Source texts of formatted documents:
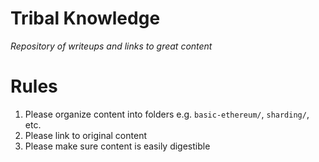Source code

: # Tribal Knowledge
*Repository of writeups and links to great content*

# Rules
1. Please organize content into folders e.g. `basic-ethereum/`, `sharding/`, etc.
2. Please link to original content
3. Please make sure content is easily digestible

→ YOUR GOAL
Some lines in the data above may hold the word "content". Say how many, with no other words.

→ SOLUTION BELOW
4